Start of Block

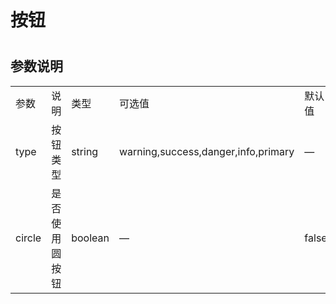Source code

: # 按钮 

<ClientOnly>
  <button-demo></button-demo>
</ClientOnly>

#
<h2>参数说明</h2> 
<table width="100%">
    <tr>
        <td width="50">
                参数
        </td>
        <td width="249">
                说明
        </td>
        <td width="120">
                类型
        </td>
        <td width="120">
                可选值
        </td>
        <td width="100">
                默认值
        </td>
    </tr>
    <tr>
        <td width="50">
                type
        </td>
        <td width="249">
                按钮类型
        </td>
        <td width="120">
                string
        </td>
        <td width="120">
                warning,success,danger,info,primary
        </td>
        <td width="100">
               —
        </td>
    </tr>
    <tr>
        <td width="50">
                circle
        </td>
        <td width="249">
                是否使用圆按钮
        </td>
        <td width="120">
                boolean
        </td>
        <td width="120">
                —
        </td>
        <td width="100">
                false
        </td>
    </tr>
    <!-- <tr>
        <td width="50">
                interval
        </td>
        <td width="249">
                轮播的延时时间（单位:ms）
        </td>
        <td width="120">
                number
        </td>
        <td width="120">
                ≥500
        </td>
        <td width="100">
                3000
        </td>
    </tr> -->
</table>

End of Block

What to work on:
Once the pictures are set aside, please reproduce the remaining material word for word.

Finished task:
Source code

: # 按钮 

<ClientOnly>
  <button-demo></button-demo>
</ClientOnly>

#
<h2>参数说明</h2> 
<table width="100%">
    <tr>
        <td width="50">
                参数
        </td>
        <td width="249">
                说明
        </td>
        <td width="120">
                类型
        </td>
        <td width="120">
                可选值
        </td>
        <td width="100">
                默认值
        </td>
    </tr>
    <tr>
        <td width="50">
                type
        </td>
        <td width="249">
                按钮类型
        </td>
        <td width="120">
                string
        </td>
        <td width="120">
                warning,success,danger,info,primary
        </td>
        <td width="100">
               —
        </td>
    </tr>
    <tr>
        <td width="50">
                circle
        </td>
        <td width="249">
                是否使用圆按钮
        </td>
        <td width="120">
                boolean
        </td>
        <td width="120">
                —
        </td>
        <td width="100">
                false
        </td>
    </tr>
    <!-- <tr>
        <td width="50">
                interval
        </td>
        <td width="249">
                轮播的延时时间（单位:ms）
        </td>
        <td width="120">
                number
        </td>
        <td width="120">
                ≥500
        </td>
        <td width="100">
                3000
        </td>
    </tr> -->
</table>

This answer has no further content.